— Listed entries —
▬▬▬
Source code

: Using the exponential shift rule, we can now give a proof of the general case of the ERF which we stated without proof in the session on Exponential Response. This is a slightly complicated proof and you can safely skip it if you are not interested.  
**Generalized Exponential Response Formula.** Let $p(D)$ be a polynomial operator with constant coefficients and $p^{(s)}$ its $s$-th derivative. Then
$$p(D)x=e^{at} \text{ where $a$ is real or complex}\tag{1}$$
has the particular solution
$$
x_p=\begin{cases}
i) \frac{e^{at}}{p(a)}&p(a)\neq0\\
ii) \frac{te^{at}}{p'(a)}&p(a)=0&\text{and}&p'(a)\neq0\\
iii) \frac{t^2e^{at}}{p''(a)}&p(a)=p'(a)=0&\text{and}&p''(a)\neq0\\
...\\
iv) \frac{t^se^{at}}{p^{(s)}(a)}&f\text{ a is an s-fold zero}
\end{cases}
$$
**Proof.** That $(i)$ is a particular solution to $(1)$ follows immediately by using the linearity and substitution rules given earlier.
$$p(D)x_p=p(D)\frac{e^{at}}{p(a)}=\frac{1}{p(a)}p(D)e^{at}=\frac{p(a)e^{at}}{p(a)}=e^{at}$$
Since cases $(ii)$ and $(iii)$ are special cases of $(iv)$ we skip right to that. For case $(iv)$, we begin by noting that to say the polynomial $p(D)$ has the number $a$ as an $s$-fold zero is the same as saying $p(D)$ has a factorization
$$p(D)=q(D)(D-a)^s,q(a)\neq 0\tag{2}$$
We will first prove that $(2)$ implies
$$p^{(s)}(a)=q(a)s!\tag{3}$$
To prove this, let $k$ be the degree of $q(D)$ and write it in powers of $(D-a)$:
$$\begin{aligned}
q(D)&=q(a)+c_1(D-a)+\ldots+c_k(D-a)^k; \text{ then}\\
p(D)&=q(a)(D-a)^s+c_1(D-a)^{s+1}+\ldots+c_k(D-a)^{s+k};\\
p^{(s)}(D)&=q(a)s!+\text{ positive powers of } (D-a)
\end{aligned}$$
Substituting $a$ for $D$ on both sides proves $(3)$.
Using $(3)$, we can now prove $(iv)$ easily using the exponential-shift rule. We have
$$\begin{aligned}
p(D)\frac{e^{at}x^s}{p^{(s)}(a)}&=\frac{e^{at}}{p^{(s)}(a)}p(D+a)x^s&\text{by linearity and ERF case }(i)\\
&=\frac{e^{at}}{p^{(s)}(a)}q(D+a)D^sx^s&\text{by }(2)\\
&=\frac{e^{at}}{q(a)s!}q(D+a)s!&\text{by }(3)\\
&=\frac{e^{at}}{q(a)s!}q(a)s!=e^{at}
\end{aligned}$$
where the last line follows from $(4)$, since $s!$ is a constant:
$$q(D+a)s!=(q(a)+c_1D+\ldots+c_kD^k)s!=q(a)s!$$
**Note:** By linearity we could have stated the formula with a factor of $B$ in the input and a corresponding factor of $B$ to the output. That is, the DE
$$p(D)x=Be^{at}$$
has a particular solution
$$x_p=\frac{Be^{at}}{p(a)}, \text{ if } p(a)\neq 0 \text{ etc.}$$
▬▬▬
— What the exercise asks —
Using the records above, say how many lines include the string "where". Only the number is wanted.

— Output of the exercise —
2